--- DATA TO USE Enclosed Below ---

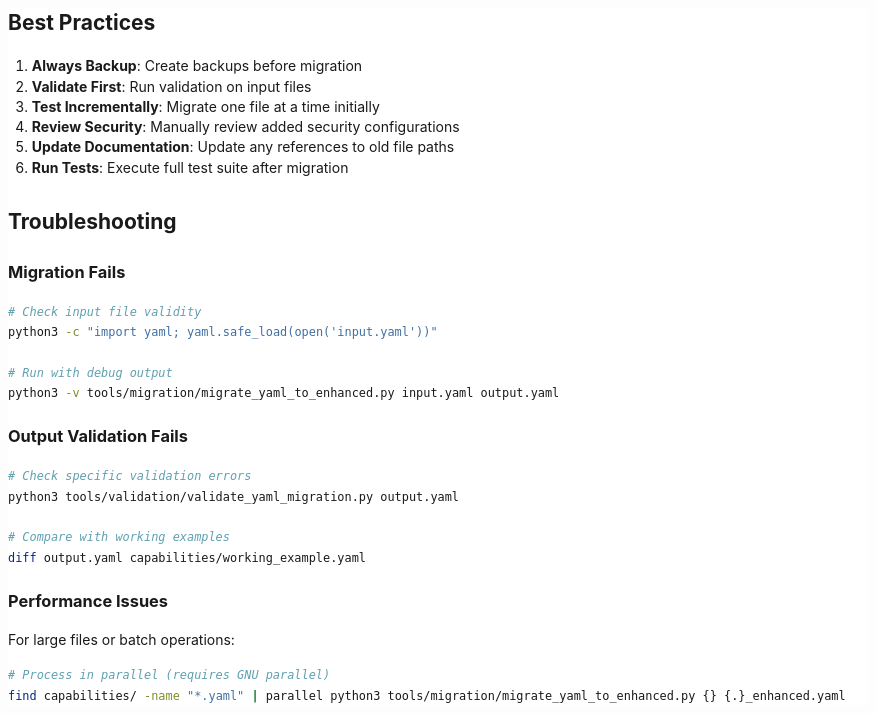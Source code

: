## Best Practices

1. **Always Backup**: Create backups before migration
2. **Validate First**: Run validation on input files
3. **Test Incrementally**: Migrate one file at a time initially
4. **Review Security**: Manually review added security configurations
5. **Update Documentation**: Update any references to old file paths
6. **Run Tests**: Execute full test suite after migration

## Troubleshooting

### Migration Fails

```bash
# Check input file validity
python3 -c "import yaml; yaml.safe_load(open('input.yaml'))"

# Run with debug output
python3 -v tools/migration/migrate_yaml_to_enhanced.py input.yaml output.yaml
```

### Output Validation Fails

```bash
# Check specific validation errors
python3 tools/validation/validate_yaml_migration.py output.yaml

# Compare with working examples
diff output.yaml capabilities/working_example.yaml
```

### Performance Issues

For large files or batch operations:

```bash
# Process in parallel (requires GNU parallel)
find capabilities/ -name "*.yaml" | parallel python3 tools/migration/migrate_yaml_to_enhanced.py {} {.}_enhanced.yaml
```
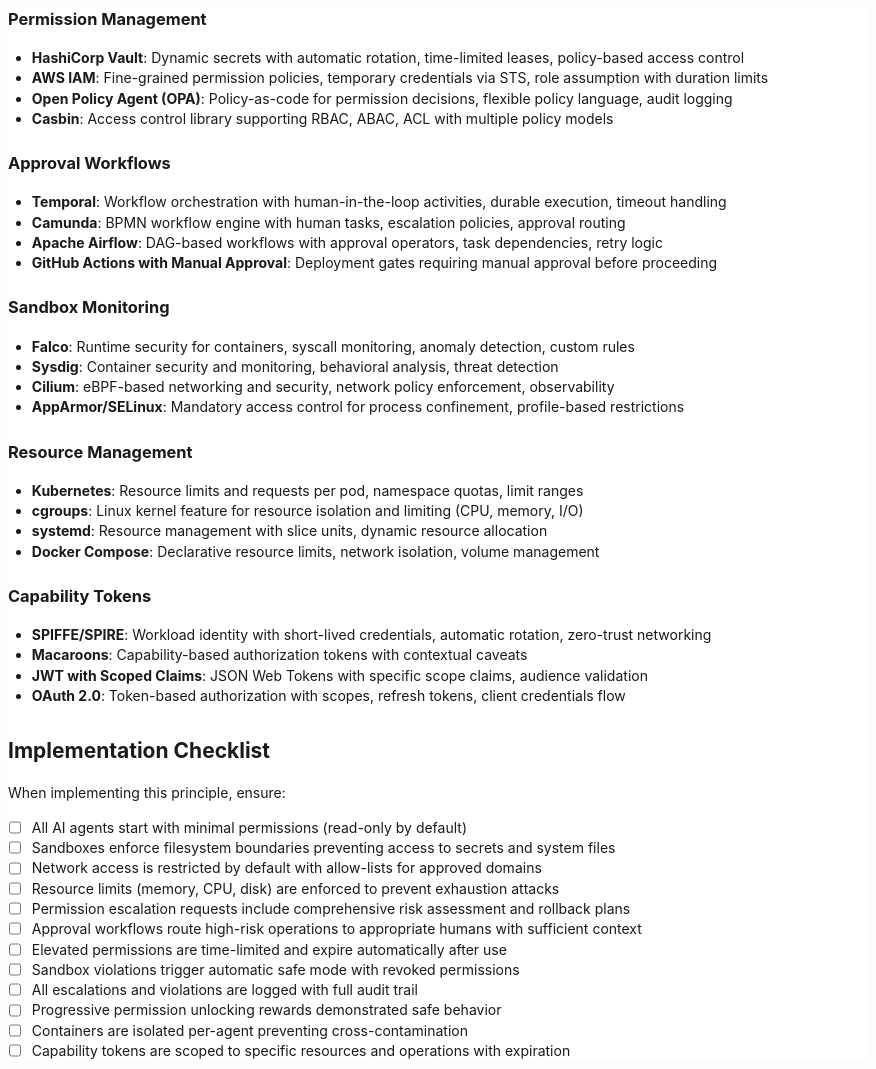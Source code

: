 ### Permission Management
- **HashiCorp Vault**: Dynamic secrets with automatic rotation, time-limited leases, policy-based access control
- **AWS IAM**: Fine-grained permission policies, temporary credentials via STS, role assumption with duration limits
- **Open Policy Agent (OPA)**: Policy-as-code for permission decisions, flexible policy language, audit logging
- **Casbin**: Access control library supporting RBAC, ABAC, ACL with multiple policy models

### Approval Workflows
- **Temporal**: Workflow orchestration with human-in-the-loop activities, durable execution, timeout handling
- **Camunda**: BPMN workflow engine with human tasks, escalation policies, approval routing
- **Apache Airflow**: DAG-based workflows with approval operators, task dependencies, retry logic
- **GitHub Actions with Manual Approval**: Deployment gates requiring manual approval before proceeding

### Sandbox Monitoring
- **Falco**: Runtime security for containers, syscall monitoring, anomaly detection, custom rules
- **Sysdig**: Container security and monitoring, behavioral analysis, threat detection
- **Cilium**: eBPF-based networking and security, network policy enforcement, observability
- **AppArmor/SELinux**: Mandatory access control for process confinement, profile-based restrictions

### Resource Management
- **Kubernetes**: Resource limits and requests per pod, namespace quotas, limit ranges
- **cgroups**: Linux kernel feature for resource isolation and limiting (CPU, memory, I/O)
- **systemd**: Resource management with slice units, dynamic resource allocation
- **Docker Compose**: Declarative resource limits, network isolation, volume management

### Capability Tokens
- **SPIFFE/SPIRE**: Workload identity with short-lived credentials, automatic rotation, zero-trust networking
- **Macaroons**: Capability-based authorization tokens with contextual caveats
- **JWT with Scoped Claims**: JSON Web Tokens with specific scope claims, audience validation
- **OAuth 2.0**: Token-based authorization with scopes, refresh tokens, client credentials flow

## Implementation Checklist

When implementing this principle, ensure:

- [ ] All AI agents start with minimal permissions (read-only by default)
- [ ] Sandboxes enforce filesystem boundaries preventing access to secrets and system files
- [ ] Network access is restricted by default with allow-lists for approved domains
- [ ] Resource limits (memory, CPU, disk) are enforced to prevent exhaustion attacks
- [ ] Permission escalation requests include comprehensive risk assessment and rollback plans
- [ ] Approval workflows route high-risk operations to appropriate humans with sufficient context
- [ ] Elevated permissions are time-limited and expire automatically after use
- [ ] Sandbox violations trigger automatic safe mode with revoked permissions
- [ ] All escalations and violations are logged with full audit trail
- [ ] Progressive permission unlocking rewards demonstrated safe behavior
- [ ] Containers are isolated per-agent preventing cross-contamination
- [ ] Capability tokens are scoped to specific resources and operations with expiration
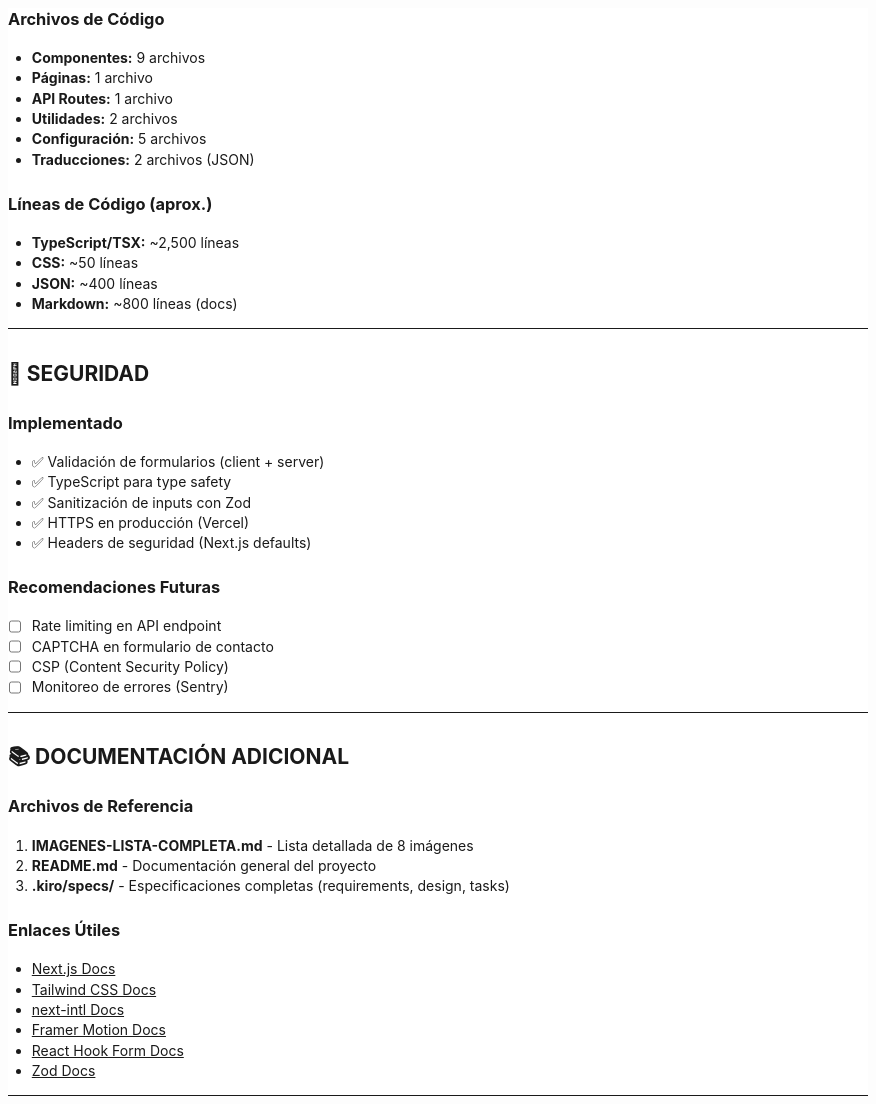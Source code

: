 ### Archivos de Código

- **Componentes:** 9 archivos
- **Páginas:** 1 archivo
- **API Routes:** 1 archivo
- **Utilidades:** 2 archivos
- **Configuración:** 5 archivos
- **Traducciones:** 2 archivos (JSON)

### Líneas de Código (aprox.)

- **TypeScript/TSX:** ~2,500 líneas
- **CSS:** ~50 líneas
- **JSON:** ~400 líneas
- **Markdown:** ~800 líneas (docs)

---

## 🔐 SEGURIDAD

### Implementado

- ✅ Validación de formularios (client + server)
- ✅ TypeScript para type safety
- ✅ Sanitización de inputs con Zod
- ✅ HTTPS en producción (Vercel)
- ✅ Headers de seguridad (Next.js defaults)

### Recomendaciones Futuras

- [ ] Rate limiting en API endpoint
- [ ] CAPTCHA en formulario de contacto
- [ ] CSP (Content Security Policy)
- [ ] Monitoreo de errores (Sentry)

---

## 📚 DOCUMENTACIÓN ADICIONAL

### Archivos de Referencia

1. **IMAGENES-LISTA-COMPLETA.md** - Lista detallada de 8 imágenes
2. **README.md** - Documentación general del proyecto
3. **.kiro/specs/** - Especificaciones completas (requirements, design, tasks)

### Enlaces Útiles

- [Next.js Docs](https://nextjs.org/docs)
- [Tailwind CSS Docs](https://tailwindcss.com/docs)
- [next-intl Docs](https://next-intl-docs.vercel.app/)
- [Framer Motion Docs](https://www.framer.com/motion/)
- [React Hook Form Docs](https://react-hook-form.com/)
- [Zod Docs](https://zod.dev/)

---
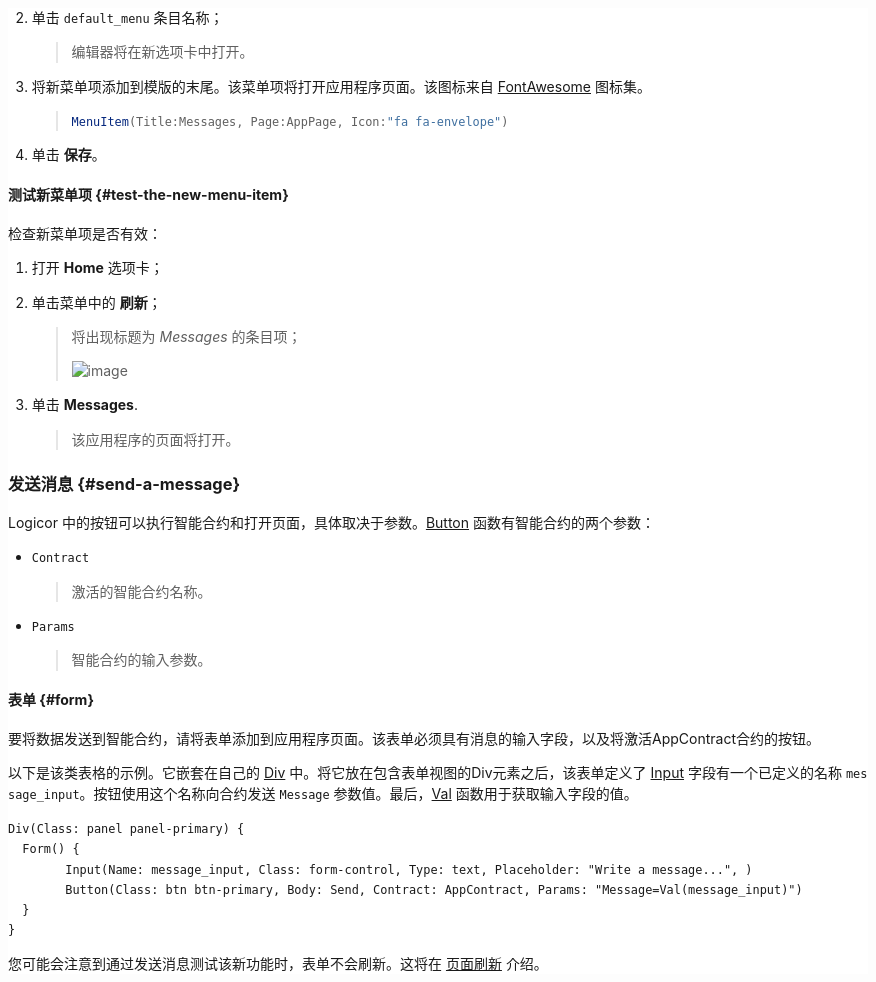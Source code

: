 2.  单击 `default_menu` 条目名称；

    > 编辑器将在新选项卡中打开。

3.  将新菜单项添加到模版的末尾。该菜单项将打开应用程序页面。该图标来自 [FontAwesome](https://fontawesome.com/icons) 图标集。

    > ``` js
    > MenuItem(Title:Messages, Page:AppPage, Icon:"fa fa-envelope")
    > ```

4.  单击 **保存**。

#### 测试新菜单项 {#test-the-new-menu-item}

检查新菜单项是否有效：

1.  打开 **Home** 选项卡；

2.  单击菜单中的 **刷新**；

    > 将出现标题为 *Messages* 的条目项；
    >
    > ![image](/app-tut-menu-messages.png)

3.  单击 **Messages**.

    > 该应用程序的页面将打开。

### 发送消息 {#send-a-message}

Logicor 中的按钮可以执行智能合约和打开页面，具体取决于参数。[Button](../topics/templates2.md#button) 函数有智能合约的两个参数：

-   `Contract`

    > 激活的智能合约名称。

-   `Params`

    > 智能合约的输入参数。

#### 表单 {#form}

要将数据发送到智能合约，请将表单添加到应用程序页面。该表单必须具有消息的输入字段，以及将激活AppContract合约的按钮。

以下是该类表格的示例。它嵌套在自己的 [Div](../topics/templates2.md#div) 中。将它放在包含表单视图的Div元素之后，该表单定义了 [Input](../topics/templates2.md#input) 字段有一个已定义的名称 `message_input`。按钮使用这个名称向合约发送 `Message` 参数值。最后，[Val](../topics/templates2.md#val) 函数用于获取输入字段的值。

```text
Div(Class: panel panel-primary) {
  Form() {
        Input(Name: message_input, Class: form-control, Type: text, Placeholder: "Write a message...", )
        Button(Class: btn btn-primary, Body: Send, Contract: AppContract, Params: "Message=Val(message_input)")
  }
}
```

您可能会注意到通过发送消息测试该新功能时，表单不会刷新。这将在 [页面刷新](#page-refreshing) 介绍。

--- End of Enclosed DATA TO USE ---

* _PROBLEM_
A word-for-word copy of the listing is needed, with no pictures in it.

* _THE COMPLETED TASK_
Source code

:## Best Practices

1. **Always Backup**: Create backups before migration
2. **Validate First**: Run validation on input files
3. **Test Incrementally**: Migrate one file at a time initially
4. **Review Security**: Manually review added security configurations
5. **Update Documentation**: Update any references to old file paths
6. **Run Tests**: Execute full test suite after migration

## Troubleshooting

### Migration Fails

```bash
# Check input file validity
python3 -c "import yaml; yaml.safe_load(open('input.yaml'))"

# Run with debug output
python3 -v tools/migration/migrate_yaml_to_enhanced.py input.yaml output.yaml
```

### Output Validation Fails

```bash
# Check specific validation errors
python3 tools/validation/validate_yaml_migration.py output.yaml

# Compare with working examples
diff output.yaml capabilities/working_example.yaml
```

### Performance Issues

For large files or batch operations:

```bash
# Process in parallel (requires GNU parallel)
find capabilities/ -name "*.yaml" | parallel python3 tools/migration/migrate_yaml_to_enhanced.py {} {.}_enhanced.yaml
```
Source code

: ### Permission Management
- **HashiCorp Vault**: Dynamic secrets with automatic rotation, time-limited leases, policy-based access control
- **AWS IAM**: Fine-grained permission policies, temporary credentials via STS, role assumption with duration limits
- **Open Policy Agent (OPA)**: Policy-as-code for permission decisions, flexible policy language, audit logging
- **Casbin**: Access control library supporting RBAC, ABAC, ACL with multiple policy models

### Approval Workflows
- **Temporal**: Workflow orchestration with human-in-the-loop activities, durable execution, timeout handling
- **Camunda**: BPMN workflow engine with human tasks, escalation policies, approval routing
- **Apache Airflow**: DAG-based workflows with approval operators, task dependencies, retry logic
- **GitHub Actions with Manual Approval**: Deployment gates requiring manual approval before proceeding

### Sandbox Monitoring
- **Falco**: Runtime security for containers, syscall monitoring, anomaly detection, custom rules
- **Sysdig**: Container security and monitoring, behavioral analysis, threat detection
- **Cilium**: eBPF-based networking and security, network policy enforcement, observability
- **AppArmor/SELinux**: Mandatory access control for process confinement, profile-based restrictions

### Resource Management
- **Kubernetes**: Resource limits and requests per pod, namespace quotas, limit ranges
- **cgroups**: Linux kernel feature for resource isolation and limiting (CPU, memory, I/O)
- **systemd**: Resource management with slice units, dynamic resource allocation
- **Docker Compose**: Declarative resource limits, network isolation, volume management

### Capability Tokens
- **SPIFFE/SPIRE**: Workload identity with short-lived credentials, automatic rotation, zero-trust networking
- **Macaroons**: Capability-based authorization tokens with contextual caveats
- **JWT with Scoped Claims**: JSON Web Tokens with specific scope claims, audience validation
- **OAuth 2.0**: Token-based authorization with scopes, refresh tokens, client credentials flow

## Implementation Checklist

When implementing this principle, ensure:

- [ ] All AI agents start with minimal permissions (read-only by default)
- [ ] Sandboxes enforce filesystem boundaries preventing access to secrets and system files
- [ ] Network access is restricted by default with allow-lists for approved domains
- [ ] Resource limits (memory, CPU, disk) are enforced to prevent exhaustion attacks
- [ ] Permission escalation requests include comprehensive risk assessment and rollback plans
- [ ] Approval workflows route high-risk operations to appropriate humans with sufficient context
- [ ] Elevated permissions are time-limited and expire automatically after use
- [ ] Sandbox violations trigger automatic safe mode with revoked permissions
- [ ] All escalations and violations are logged with full audit trail
- [ ] Progressive permission unlocking rewards demonstrated safe behavior
- [ ] Containers are isolated per-agent preventing cross-contamination
- [ ] Capability tokens are scoped to specific resources and operations with expiration
Source code

: ### Archivos de Código

- **Componentes:** 9 archivos
- **Páginas:** 1 archivo
- **API Routes:** 1 archivo
- **Utilidades:** 2 archivos
- **Configuración:** 5 archivos
- **Traducciones:** 2 archivos (JSON)

### Líneas de Código (aprox.)

- **TypeScript/TSX:** ~2,500 líneas
- **CSS:** ~50 líneas
- **JSON:** ~400 líneas
- **Markdown:** ~800 líneas (docs)

---

## 🔐 SEGURIDAD

### Implementado

- ✅ Validación de formularios (client + server)
- ✅ TypeScript para type safety
- ✅ Sanitización de inputs con Zod
- ✅ HTTPS en producción (Vercel)
- ✅ Headers de seguridad (Next.js defaults)

### Recomendaciones Futuras

- [ ] Rate limiting en API endpoint
- [ ] CAPTCHA en formulario de contacto
- [ ] CSP (Content Security Policy)
- [ ] Monitoreo de errores (Sentry)

---

## 📚 DOCUMENTACIÓN ADICIONAL

### Archivos de Referencia

1. **IMAGENES-LISTA-COMPLETA.md** - Lista detallada de 8 imágenes
2. **README.md** - Documentación general del proyecto
3. **.kiro/specs/** - Especificaciones completas (requirements, design, tasks)

### Enlaces Útiles

- [Next.js Docs](https://nextjs.org/docs)
- [Tailwind CSS Docs](https://tailwindcss.com/docs)
- [next-intl Docs](https://next-intl-docs.vercel.app/)
- [Framer Motion Docs](https://www.framer.com/motion/)
- [React Hook Form Docs](https://react-hook-form.com/)
- [Zod Docs](https://zod.dev/)

---
Source code

: 2.  单击 `default_menu` 条目名称；

    > 编辑器将在新选项卡中打开。

3.  将新菜单项添加到模版的末尾。该菜单项将打开应用程序页面。该图标来自 [FontAwesome](https://fontawesome.com/icons) 图标集。

    > ``` js
    > MenuItem(Title:Messages, Page:AppPage, Icon:"fa fa-envelope")
    > ```

4.  单击 **保存**。

#### 测试新菜单项 {#test-the-new-menu-item}

检查新菜单项是否有效：

1.  打开 **Home** 选项卡；

2.  单击菜单中的 **刷新**；

    > 将出现标题为 *Messages* 的条目项；
    >
    > ![image](/app-tut-menu-messages.png)

3.  单击 **Messages**.

    > 该应用程序的页面将打开。

### 发送消息 {#send-a-message}

Logicor 中的按钮可以执行智能合约和打开页面，具体取决于参数。[Button](../topics/templates2.md#button) 函数有智能合约的两个参数：

-   `Contract`

    > 激活的智能合约名称。

-   `Params`

    > 智能合约的输入参数。

#### 表单 {#form}

要将数据发送到智能合约，请将表单添加到应用程序页面。该表单必须具有消息的输入字段，以及将激活AppContract合约的按钮。

以下是该类表格的示例。它嵌套在自己的 [Div](../topics/templates2.md#div) 中。将它放在包含表单视图的Div元素之后，该表单定义了 [Input](../topics/templates2.md#input) 字段有一个已定义的名称 `message_input`。按钮使用这个名称向合约发送 `Message` 参数值。最后，[Val](../topics/templates2.md#val) 函数用于获取输入字段的值。

```text
Div(Class: panel panel-primary) {
  Form() {
        Input(Name: message_input, Class: form-control, Type: text, Placeholder: "Write a message...", )
        Button(Class: btn btn-primary, Body: Send, Contract: AppContract, Params: "Message=Val(message_input)")
  }
}
```

您可能会注意到通过发送消息测试该新功能时，表单不会刷新。这将在 [页面刷新](#page-refreshing) 介绍。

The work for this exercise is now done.